Restate the entries below exactly. Images are not part of the copy.

[Records for the exercise]
=== Begin Enclosure ===

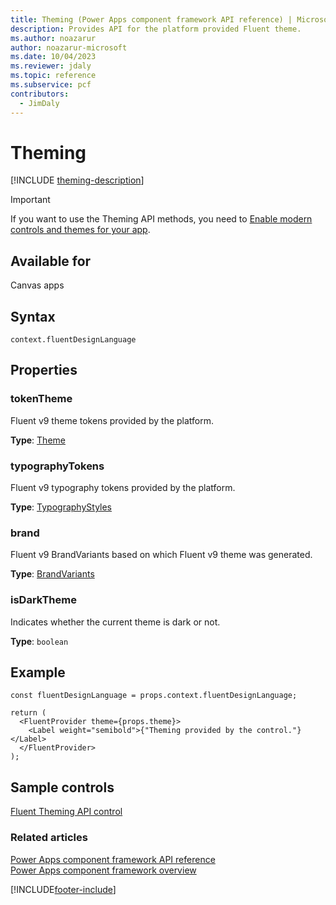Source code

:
 ```yaml
---
title: Theming (Power Apps component framework API reference) | Microsoft Docs
description: Provides API for the platform provided Fluent theme.
ms.author: noazarur
author: noazarur-microsoft
ms.date: 10/04/2023
ms.reviewer: jdaly
ms.topic: reference
ms.subservice: pcf
contributors:
  - JimDaly
---
```


# Theming

[!INCLUDE [theming-description](includes/theming-description.md)]

> [!IMPORTANT]
> If you want to use the Theming API methods, you need to [Enable modern controls and themes for your app](powerapps/maker/canvas-apps/controls/modern-controls/overview-modern-controls#enable-modern-controls-and-themes-for-your-app).

## Available for

Canvas apps

## Syntax

`context.fluentDesignLanguage`

## Properties

### tokenTheme

Fluent v9 theme tokens provided by the platform.

**Type**: [Theme](https://github.com/microsoft/fluentui/blob/401ff6d9af9536b24ab3c52c658127d19706e030/packages/tokens/src/types.ts)

### typographyTokens

Fluent v9 typography tokens provided by the platform.

**Type**: [TypographyStyles](https://github.com/microsoft/fluentui/blob/401ff6d9af9536b24ab3c52c658127d19706e030/packages/tokens/src/global/typographyStyles.ts)

### brand

Fluent v9 BrandVariants based on which Fluent v9 theme was generated.

**Type**: [BrandVariants](https://github.com/microsoft/fluentui/blob/401ff6d9af9536b24ab3c52c658127d19706e030/packages/tokens/src/types.ts)

### isDarkTheme

Indicates whether the current theme is dark or not.

**Type**: `boolean`

## Example

```TSX
const fluentDesignLanguage = props.context.fluentDesignLanguage;

return (
  <FluentProvider theme={props.theme}>
    <Label weight="semibold">{"Theming provided by the control."}</Label>
  </FluentProvider>
);

```

## Sample controls

[Fluent Theming API control](../sample-controls/fluent-theming-api-control.md)

### Related articles

[Power Apps component framework API reference](../reference/index.md)<br />
[Power Apps component framework overview](../overview.md)

[!INCLUDE[footer-include](../../../includes/footer-banner.md)]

=== End Enclosure ===

[Completed task]
Source code

:
 ```yaml
---
title: Theming (Power Apps component framework API reference) | Microsoft Docs
description: Provides API for the platform provided Fluent theme.
ms.author: noazarur
author: noazarur-microsoft
ms.date: 10/04/2023
ms.reviewer: jdaly
ms.topic: reference
ms.subservice: pcf
contributors:
  - JimDaly
---
```


# Theming

[!INCLUDE [theming-description](includes/theming-description.md)]

> [!IMPORTANT]
> If you want to use the Theming API methods, you need to [Enable modern controls and themes for your app](powerapps/maker/canvas-apps/controls/modern-controls/overview-modern-controls#enable-modern-controls-and-themes-for-your-app).

## Available for

Canvas apps

## Syntax

`context.fluentDesignLanguage`

## Properties

### tokenTheme

Fluent v9 theme tokens provided by the platform.

**Type**: [Theme](https://github.com/microsoft/fluentui/blob/401ff6d9af9536b24ab3c52c658127d19706e030/packages/tokens/src/types.ts)

### typographyTokens

Fluent v9 typography tokens provided by the platform.

**Type**: [TypographyStyles](https://github.com/microsoft/fluentui/blob/401ff6d9af9536b24ab3c52c658127d19706e030/packages/tokens/src/global/typographyStyles.ts)

### brand

Fluent v9 BrandVariants based on which Fluent v9 theme was generated.

**Type**: [BrandVariants](https://github.com/microsoft/fluentui/blob/401ff6d9af9536b24ab3c52c658127d19706e030/packages/tokens/src/types.ts)

### isDarkTheme

Indicates whether the current theme is dark or not.

**Type**: `boolean`

## Example

```TSX
const fluentDesignLanguage = props.context.fluentDesignLanguage;

return (
  <FluentProvider theme={props.theme}>
    <Label weight="semibold">{"Theming provided by the control."}</Label>
  </FluentProvider>
);

```

## Sample controls

[Fluent Theming API control](../sample-controls/fluent-theming-api-control.md)

### Related articles

[Power Apps component framework API reference](../reference/index.md)<br />
[Power Apps component framework overview](../overview.md)

[!INCLUDE[footer-include](../../../includes/footer-banner.md)]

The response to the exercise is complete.